# Records
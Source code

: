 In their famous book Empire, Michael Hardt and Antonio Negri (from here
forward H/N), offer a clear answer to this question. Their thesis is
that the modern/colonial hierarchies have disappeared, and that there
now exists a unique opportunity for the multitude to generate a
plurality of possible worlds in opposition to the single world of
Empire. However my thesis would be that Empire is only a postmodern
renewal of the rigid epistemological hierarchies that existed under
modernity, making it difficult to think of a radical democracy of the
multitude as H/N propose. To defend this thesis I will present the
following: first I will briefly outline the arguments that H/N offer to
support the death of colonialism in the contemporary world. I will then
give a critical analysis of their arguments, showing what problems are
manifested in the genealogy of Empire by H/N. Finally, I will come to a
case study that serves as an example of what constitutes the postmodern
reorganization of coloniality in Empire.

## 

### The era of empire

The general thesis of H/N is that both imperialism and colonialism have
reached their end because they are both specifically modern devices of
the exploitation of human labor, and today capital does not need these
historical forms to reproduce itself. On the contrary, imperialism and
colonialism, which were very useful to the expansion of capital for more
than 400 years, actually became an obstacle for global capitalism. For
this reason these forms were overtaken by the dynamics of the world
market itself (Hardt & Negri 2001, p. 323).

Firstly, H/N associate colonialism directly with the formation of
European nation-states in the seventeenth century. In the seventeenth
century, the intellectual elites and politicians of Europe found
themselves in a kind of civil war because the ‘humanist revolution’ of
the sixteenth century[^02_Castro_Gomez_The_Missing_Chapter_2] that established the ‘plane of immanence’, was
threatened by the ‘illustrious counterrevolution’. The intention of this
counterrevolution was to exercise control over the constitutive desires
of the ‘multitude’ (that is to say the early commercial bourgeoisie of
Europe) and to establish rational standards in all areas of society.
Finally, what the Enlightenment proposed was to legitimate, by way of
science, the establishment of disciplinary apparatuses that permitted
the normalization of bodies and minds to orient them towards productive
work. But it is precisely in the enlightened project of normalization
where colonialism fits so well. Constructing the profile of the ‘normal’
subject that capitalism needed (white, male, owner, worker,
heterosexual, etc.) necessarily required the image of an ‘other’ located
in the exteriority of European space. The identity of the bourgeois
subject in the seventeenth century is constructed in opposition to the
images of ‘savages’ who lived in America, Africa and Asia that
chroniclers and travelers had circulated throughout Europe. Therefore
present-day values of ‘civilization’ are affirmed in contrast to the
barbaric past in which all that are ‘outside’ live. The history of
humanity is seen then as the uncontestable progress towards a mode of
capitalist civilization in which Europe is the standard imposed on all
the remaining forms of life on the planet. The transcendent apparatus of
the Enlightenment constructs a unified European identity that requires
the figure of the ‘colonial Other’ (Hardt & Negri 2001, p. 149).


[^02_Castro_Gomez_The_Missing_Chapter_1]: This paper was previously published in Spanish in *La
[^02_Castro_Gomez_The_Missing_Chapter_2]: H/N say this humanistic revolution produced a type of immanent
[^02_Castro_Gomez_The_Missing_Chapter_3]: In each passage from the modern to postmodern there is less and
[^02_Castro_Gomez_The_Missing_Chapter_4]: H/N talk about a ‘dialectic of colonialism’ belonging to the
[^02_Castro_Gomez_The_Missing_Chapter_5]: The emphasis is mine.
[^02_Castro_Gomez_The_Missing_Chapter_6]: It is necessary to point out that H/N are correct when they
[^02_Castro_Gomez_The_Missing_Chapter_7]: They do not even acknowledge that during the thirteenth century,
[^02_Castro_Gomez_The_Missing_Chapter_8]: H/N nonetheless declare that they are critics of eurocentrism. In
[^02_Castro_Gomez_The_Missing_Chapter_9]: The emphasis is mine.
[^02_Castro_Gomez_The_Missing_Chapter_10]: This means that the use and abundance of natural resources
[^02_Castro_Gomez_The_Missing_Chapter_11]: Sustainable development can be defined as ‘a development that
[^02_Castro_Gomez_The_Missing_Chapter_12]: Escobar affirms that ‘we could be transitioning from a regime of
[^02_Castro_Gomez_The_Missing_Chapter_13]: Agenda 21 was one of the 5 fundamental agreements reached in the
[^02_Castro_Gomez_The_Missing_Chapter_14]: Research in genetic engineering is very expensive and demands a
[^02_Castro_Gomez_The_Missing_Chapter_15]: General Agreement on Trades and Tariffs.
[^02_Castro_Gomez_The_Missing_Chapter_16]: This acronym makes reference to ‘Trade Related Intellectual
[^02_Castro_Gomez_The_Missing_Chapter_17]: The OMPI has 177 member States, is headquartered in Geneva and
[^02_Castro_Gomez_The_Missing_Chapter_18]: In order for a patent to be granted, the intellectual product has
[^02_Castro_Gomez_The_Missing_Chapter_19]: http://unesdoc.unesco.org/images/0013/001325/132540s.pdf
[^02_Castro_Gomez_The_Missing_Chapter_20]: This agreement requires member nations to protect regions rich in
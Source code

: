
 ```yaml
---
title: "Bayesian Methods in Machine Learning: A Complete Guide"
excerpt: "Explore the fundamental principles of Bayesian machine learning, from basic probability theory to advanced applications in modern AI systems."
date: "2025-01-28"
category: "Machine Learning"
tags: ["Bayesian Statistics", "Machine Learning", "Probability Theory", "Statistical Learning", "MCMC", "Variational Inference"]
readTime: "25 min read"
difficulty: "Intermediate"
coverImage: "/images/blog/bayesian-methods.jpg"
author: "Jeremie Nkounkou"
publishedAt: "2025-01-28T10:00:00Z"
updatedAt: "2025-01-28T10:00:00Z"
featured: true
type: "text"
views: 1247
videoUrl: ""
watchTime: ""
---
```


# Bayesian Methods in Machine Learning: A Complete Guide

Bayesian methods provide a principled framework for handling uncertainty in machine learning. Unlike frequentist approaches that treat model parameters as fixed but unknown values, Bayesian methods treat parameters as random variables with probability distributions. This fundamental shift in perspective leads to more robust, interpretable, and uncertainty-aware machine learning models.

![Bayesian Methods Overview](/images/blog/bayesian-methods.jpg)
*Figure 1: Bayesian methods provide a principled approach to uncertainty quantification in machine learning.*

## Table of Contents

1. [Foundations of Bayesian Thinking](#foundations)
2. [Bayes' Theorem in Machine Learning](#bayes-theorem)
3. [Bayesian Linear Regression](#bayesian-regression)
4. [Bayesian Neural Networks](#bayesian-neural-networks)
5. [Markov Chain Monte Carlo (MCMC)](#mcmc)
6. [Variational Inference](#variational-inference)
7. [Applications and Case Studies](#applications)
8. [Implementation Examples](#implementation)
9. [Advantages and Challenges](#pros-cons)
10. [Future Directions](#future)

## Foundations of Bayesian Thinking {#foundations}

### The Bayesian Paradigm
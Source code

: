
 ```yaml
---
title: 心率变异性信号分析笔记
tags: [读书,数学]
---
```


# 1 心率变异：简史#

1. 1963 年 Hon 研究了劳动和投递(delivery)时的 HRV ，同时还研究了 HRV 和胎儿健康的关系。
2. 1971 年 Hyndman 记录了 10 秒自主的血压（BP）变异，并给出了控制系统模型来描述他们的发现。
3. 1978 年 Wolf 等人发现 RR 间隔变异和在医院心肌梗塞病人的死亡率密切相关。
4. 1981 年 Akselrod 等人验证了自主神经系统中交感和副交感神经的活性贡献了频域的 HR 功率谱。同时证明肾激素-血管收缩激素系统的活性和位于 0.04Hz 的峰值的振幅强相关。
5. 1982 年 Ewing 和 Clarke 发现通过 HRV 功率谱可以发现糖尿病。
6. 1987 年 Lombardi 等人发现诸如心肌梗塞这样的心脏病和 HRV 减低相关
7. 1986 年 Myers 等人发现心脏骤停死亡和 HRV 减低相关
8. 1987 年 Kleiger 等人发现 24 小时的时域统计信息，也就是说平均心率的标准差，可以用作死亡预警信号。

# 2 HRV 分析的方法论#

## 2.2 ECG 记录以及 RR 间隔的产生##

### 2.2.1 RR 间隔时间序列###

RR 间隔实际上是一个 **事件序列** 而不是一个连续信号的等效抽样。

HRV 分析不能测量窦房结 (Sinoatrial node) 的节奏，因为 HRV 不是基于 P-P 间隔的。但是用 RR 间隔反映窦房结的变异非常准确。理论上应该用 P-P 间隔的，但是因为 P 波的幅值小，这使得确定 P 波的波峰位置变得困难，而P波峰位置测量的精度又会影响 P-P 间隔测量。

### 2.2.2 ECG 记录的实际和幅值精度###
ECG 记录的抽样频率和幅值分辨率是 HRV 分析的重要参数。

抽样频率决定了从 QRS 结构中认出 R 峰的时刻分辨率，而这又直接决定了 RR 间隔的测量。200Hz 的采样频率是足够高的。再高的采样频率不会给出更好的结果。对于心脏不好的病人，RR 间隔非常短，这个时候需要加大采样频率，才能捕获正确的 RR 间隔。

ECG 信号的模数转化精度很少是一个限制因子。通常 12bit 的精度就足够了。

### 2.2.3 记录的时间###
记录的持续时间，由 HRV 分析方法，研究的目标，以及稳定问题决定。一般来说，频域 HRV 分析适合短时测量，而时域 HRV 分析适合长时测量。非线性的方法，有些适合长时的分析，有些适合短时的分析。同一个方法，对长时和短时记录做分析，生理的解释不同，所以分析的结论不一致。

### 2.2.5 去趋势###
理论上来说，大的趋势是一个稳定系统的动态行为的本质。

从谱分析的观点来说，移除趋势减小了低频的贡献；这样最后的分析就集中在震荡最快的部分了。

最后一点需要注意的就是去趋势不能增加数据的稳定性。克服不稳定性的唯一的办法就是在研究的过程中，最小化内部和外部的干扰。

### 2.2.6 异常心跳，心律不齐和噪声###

# Task objective
Nothing but the lines from the one that contains "### 2.2.3 记录的时间###" to the end of the listing should be given again, each exactly as it appears.

# Task answer
### 2.2.3 记录的时间###
记录的持续时间，由 HRV 分析方法，研究的目标，以及稳定问题决定。一般来说，频域 HRV 分析适合短时测量，而时域 HRV 分析适合长时测量。非线性的方法，有些适合长时的分析，有些适合短时的分析。同一个方法，对长时和短时记录做分析，生理的解释不同，所以分析的结论不一致。

### 2.2.5 去趋势###
理论上来说，大的趋势是一个稳定系统的动态行为的本质。

从谱分析的观点来说，移除趋势减小了低频的贡献；这样最后的分析就集中在震荡最快的部分了。

最后一点需要注意的就是去趋势不能增加数据的稳定性。克服不稳定性的唯一的办法就是在研究的过程中，最小化内部和外部的干扰。

### 2.2.6 异常心跳，心律不齐和噪声###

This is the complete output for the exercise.